True story. Wait to think logically.

An $n+1$ digit number can be written as $10^n a_n+10^{n-1} a_{n-1}+10^{n-2} a_{n-2}+\cdots +10^1 a_1+10^0 a_0$ .Let us name it $N$ .In order for it to be divisible by 11,we must have: $N\equiv 0 \mod 11\\ 10^n a_n+10^{n-1} a_{n-1}+\cdots + 10^0 a_0 \equiv 0 \mod 11$ Now,we have 2 cases:

Case 1

$\text{n is even}$ Then $n=2k$ for $k\geq 0$ .Note that: $10^n\equiv (10^k)^2 \equiv (-1)^2\equiv \boxed{1 \mod 11}$

Case 2

$\text{n is odd}$ Then $n=2m+1$ for some $m$ .Note that: $10^n \equiv (10^n)^2 \times 10 \equiv 1\times -1 \equiv \boxed{-1 \mod 11}$

Assume without loss of generality that $n$ is even (If $n$ was odd the following proof would still hold,with some minor changes;if you want,you can prove it for practice :) ).Then: $10^n a_n+10^{n-1} a_{n-1}+\cdots +10^0 a_0\\ 1(a_n)+(-1)(a_{n-1})+(1)(a_{n-2})+\cdots + (1)(a_0)\equiv 0 \mod 11\\ \boxed{a_n-a_{n-1}+a_{n-2}-a_{n-3}+\cdots + a_0 \equiv 0\mod 11}$ Hence $N$ is divisible by $n$ iff $a_n-a_{n-1}+a_{n-2}+\cdots + a_0$ is divisible by $11$

U r wrong.

that's the formula: the sum of the odd number digits-the sum of the even number digits if the answer is divisible by 11 then yes if the result is much too big try the trick again

Thank you, I agree.
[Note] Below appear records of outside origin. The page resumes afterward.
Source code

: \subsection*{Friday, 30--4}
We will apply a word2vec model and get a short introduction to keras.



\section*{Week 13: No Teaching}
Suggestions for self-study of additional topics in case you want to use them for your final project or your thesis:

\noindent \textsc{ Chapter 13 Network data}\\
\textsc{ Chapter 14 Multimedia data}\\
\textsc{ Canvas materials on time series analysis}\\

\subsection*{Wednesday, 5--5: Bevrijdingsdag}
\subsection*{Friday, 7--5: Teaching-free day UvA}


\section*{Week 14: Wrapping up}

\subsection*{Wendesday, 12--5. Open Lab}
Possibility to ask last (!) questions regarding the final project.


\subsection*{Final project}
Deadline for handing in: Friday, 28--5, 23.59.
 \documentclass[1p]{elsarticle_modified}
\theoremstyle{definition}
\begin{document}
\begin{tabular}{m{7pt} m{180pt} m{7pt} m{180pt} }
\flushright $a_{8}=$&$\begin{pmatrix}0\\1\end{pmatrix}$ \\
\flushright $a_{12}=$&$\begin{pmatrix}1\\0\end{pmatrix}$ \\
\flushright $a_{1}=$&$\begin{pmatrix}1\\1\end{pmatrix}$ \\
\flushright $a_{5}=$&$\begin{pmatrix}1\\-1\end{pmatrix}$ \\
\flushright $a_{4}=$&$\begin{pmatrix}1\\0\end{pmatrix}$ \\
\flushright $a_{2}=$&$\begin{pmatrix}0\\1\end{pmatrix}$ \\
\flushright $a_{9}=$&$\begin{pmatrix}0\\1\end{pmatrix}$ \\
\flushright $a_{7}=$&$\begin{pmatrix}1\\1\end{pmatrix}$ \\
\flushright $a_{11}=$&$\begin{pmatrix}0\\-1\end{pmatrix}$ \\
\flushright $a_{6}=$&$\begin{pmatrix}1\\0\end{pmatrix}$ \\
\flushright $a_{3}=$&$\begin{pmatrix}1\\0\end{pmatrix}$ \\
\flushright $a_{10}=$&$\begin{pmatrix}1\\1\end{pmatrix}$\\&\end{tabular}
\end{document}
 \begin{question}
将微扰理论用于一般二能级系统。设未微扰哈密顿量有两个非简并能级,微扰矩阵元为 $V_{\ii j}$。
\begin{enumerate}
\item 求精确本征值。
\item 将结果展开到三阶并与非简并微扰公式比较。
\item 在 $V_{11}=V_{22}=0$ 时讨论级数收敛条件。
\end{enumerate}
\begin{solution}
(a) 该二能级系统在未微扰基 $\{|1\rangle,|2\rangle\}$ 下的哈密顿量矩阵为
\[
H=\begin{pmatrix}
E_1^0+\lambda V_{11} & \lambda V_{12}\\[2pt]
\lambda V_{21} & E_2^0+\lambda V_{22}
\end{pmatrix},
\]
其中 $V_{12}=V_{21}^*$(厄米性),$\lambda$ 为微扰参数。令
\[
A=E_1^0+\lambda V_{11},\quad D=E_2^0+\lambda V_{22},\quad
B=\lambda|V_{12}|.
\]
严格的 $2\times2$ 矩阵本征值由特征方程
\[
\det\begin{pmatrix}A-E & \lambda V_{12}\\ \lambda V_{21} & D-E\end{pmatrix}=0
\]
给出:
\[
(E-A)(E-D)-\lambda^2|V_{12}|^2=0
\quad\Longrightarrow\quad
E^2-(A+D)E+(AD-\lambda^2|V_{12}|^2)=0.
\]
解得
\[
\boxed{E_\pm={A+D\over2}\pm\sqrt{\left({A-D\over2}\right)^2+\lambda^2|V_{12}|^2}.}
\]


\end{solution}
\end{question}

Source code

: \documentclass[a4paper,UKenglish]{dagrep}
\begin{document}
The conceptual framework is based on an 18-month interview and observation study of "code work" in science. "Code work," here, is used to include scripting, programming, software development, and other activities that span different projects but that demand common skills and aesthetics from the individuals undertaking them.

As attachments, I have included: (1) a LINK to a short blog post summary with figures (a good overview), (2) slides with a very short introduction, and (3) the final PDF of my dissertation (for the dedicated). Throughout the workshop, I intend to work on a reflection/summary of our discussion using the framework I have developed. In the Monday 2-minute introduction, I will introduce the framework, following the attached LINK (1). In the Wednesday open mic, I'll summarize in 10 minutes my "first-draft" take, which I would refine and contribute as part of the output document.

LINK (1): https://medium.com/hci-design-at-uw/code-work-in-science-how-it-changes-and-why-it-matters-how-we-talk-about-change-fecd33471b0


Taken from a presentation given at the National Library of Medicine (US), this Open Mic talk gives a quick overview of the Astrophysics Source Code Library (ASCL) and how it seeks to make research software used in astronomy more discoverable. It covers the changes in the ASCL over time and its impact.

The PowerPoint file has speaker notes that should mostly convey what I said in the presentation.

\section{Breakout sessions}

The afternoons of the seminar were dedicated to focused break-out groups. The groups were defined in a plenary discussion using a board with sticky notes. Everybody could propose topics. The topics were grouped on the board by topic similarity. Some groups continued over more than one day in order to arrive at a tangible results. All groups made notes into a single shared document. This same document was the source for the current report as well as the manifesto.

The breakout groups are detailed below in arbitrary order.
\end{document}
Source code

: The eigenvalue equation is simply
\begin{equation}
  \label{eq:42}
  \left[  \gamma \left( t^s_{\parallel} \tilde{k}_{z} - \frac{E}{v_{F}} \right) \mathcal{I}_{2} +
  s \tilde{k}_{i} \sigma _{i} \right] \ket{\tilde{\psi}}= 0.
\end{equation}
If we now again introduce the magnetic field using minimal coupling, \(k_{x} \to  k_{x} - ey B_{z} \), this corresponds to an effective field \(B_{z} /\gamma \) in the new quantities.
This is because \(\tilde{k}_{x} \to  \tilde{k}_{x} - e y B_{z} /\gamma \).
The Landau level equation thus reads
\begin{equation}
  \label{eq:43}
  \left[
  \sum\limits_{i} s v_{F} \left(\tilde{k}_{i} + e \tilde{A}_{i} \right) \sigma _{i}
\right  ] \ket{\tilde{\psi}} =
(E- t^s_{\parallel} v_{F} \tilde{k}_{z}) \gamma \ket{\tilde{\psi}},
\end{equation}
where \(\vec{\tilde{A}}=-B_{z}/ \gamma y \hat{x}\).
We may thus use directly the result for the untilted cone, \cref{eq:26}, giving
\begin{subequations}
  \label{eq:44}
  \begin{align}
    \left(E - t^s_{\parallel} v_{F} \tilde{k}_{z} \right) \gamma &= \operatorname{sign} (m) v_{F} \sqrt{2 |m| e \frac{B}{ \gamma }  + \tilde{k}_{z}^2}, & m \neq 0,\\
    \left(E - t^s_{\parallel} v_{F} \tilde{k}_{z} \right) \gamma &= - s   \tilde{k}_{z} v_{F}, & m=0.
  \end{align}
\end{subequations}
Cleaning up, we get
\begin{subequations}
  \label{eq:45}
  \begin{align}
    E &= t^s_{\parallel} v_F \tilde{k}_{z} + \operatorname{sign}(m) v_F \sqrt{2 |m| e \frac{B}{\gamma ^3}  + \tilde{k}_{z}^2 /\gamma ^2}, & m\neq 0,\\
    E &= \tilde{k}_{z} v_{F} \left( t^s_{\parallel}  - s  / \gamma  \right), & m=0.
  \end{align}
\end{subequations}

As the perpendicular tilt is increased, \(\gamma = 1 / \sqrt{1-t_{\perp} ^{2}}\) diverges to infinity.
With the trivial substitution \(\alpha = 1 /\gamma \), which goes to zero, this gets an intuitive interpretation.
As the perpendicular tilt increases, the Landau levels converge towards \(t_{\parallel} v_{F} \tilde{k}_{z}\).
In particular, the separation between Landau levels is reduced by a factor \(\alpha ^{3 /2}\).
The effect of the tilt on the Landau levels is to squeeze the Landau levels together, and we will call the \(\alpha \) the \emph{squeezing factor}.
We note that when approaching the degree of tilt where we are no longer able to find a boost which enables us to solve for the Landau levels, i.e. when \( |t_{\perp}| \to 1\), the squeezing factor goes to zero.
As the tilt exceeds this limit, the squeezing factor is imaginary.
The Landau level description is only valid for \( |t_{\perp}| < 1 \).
There will be a remainder or extended decimal equivalent. There is no whole number resolution. Therefore, the question is misleading at best. Technically, all numbers outside of 0 are divisible if we are going to assume the question is not speaking of whole numbers.

I don't know how it's not divisible by 11. If dividing by 11, the answer is 5,162,039,263,187. Double checked on a calculator. No remainder or decimal. I think you may have a typo when inputting. Skip the calculator.